Panelist Liat Deener-Chodirker, a senior American studies major and Israel studies minor, identified that many students who support human rights identify themselves as anti-Israel because of the movement’s effective way of supplying the idea that supporting Israel contradicts supporting human rights.
“There’s more media attention on these issues,” Deener-Chodirker said. “Students who are anti-occupation end up going to anti-Israel spaces.”
The J Street U vice president of the Southeast region and a student cabinet member of Hillel International, Deener-Chodirker, proposed that the Jewish community should get more involved with populations that share pro-Israel’s values of preserving human rights.
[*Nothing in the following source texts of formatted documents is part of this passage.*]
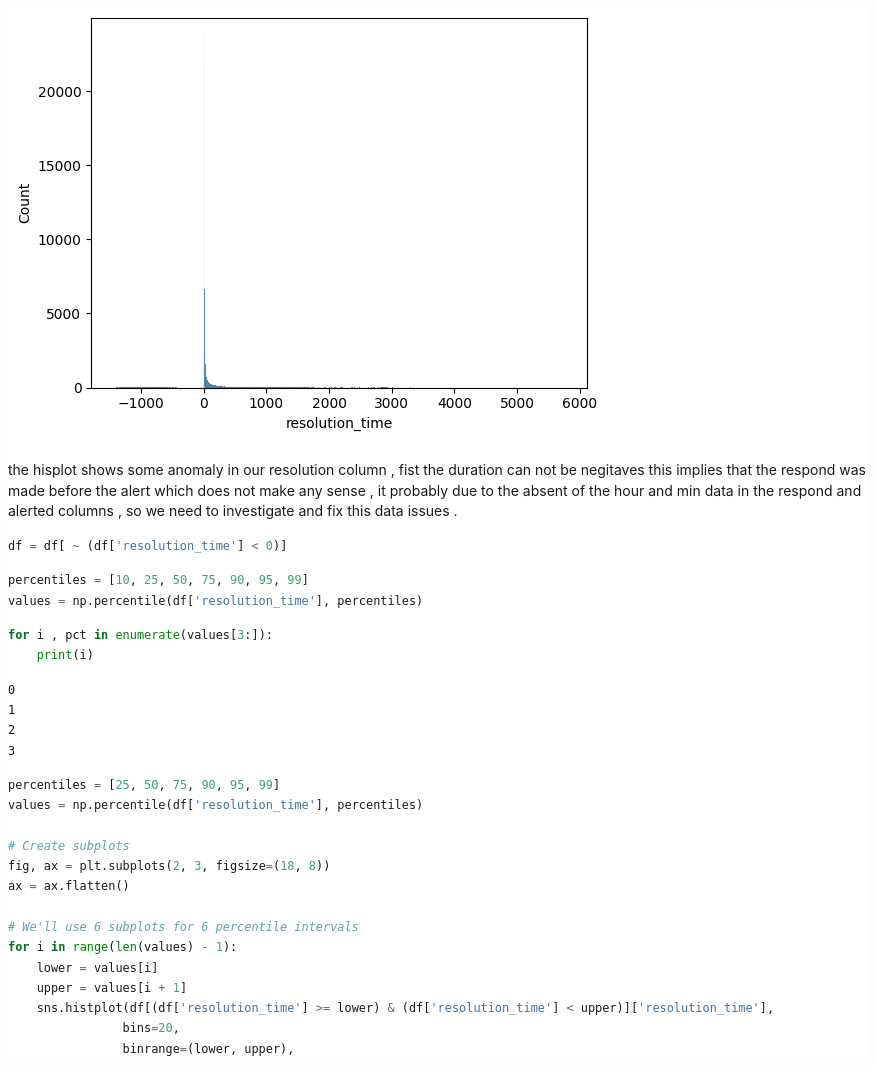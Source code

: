 ![png](analysis_files/analysis_31_1.png)
    


the hisplot shows some anomaly in our resolution column , fist the duration can not be negitaves this implies that the respond was made before the alert which does not make any sense , it probably due to the absent of the hour and min data in the respond and alerted columns  , so we need to investigate and fix this data issues .


```python
df = df[ ~ (df['resolution_time'] < 0)]
```


```python
percentiles = [10, 25, 50, 75, 90, 95, 99]
values = np.percentile(df['resolution_time'], percentiles)
```


```python
for i , pct in enumerate(values[3:]):
    print(i)
```

    0
    1
    2
    3
    


```python
percentiles = [25, 50, 75, 90, 95, 99]
values = np.percentile(df['resolution_time'], percentiles)

# Create subplots
fig, ax = plt.subplots(2, 3, figsize=(18, 8))
ax = ax.flatten()

# We'll use 6 subplots for 6 percentile intervals
for i in range(len(values) - 1):
    lower = values[i]
    upper = values[i + 1]
    sns.histplot(df[(df['resolution_time'] >= lower) & (df['resolution_time'] < upper)]['resolution_time'],
                bins=20,
                binrange=(lower, upper),
```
He explains how this will curb the relationship between anti-Israel movements and human rights on campus.
“We need to create room for students to be anti-occupation and pro-Israel,” Deener-Chodirker said. “And not just by saying it, but demonstrating it through actions so that if students see that we hold these values of being anti-oppression and anti-injustice, then they will see that they don’t inherently have to conflict with being pro-Israel.”
Ari Israel, the director of Maryland Hillel and the only other panelist, also said that the bad perception of Israel by supporters of human rights stems from the pro-Israel movement’s lack of empathy. In his argument, he cited that the absence of Jewish activists during the development of the Black Lives Matter movement caused them to align with anti-Israel principles.
“We were not invested enough from their perspective,” said Israel. “If the Black Lives Matter movement does an event, we need to be there.”
According to the coordinator and moderator of the panel, Maiya Chard-Yaron, the importance of an Israel presence among the Jewish community necessitated the panel.
“For our Hillel, pro-Israel programming is an integral part of what we do,” said Chard-Yaron, the Assistant Director at Maryland Hillel. “In terms of this panel, we’re giving students the chance to speak alongside the national movement and our local director to give perspectives of what’s actually happening on campuses.”
Alan Greenthal, a parent of a freshman student, said he took away something different from each of the panelists.
“I got to know more about Eric Fingerhut. I got a perspective of how the director of Hillel runs the organization at a local level, and I thought the students had very interesting views and experiences,” Greenthal said.
Israel explained that the Hillel organization is capable of combating the challenges brought about by BDS, but it needs to express that capability in order to do so.
“It’s really about the ability to have a community that lives and breathes diversity,” said Israel. “That’s religious diversity, Israel diversity, opinion diversity; that is who we are as whole.”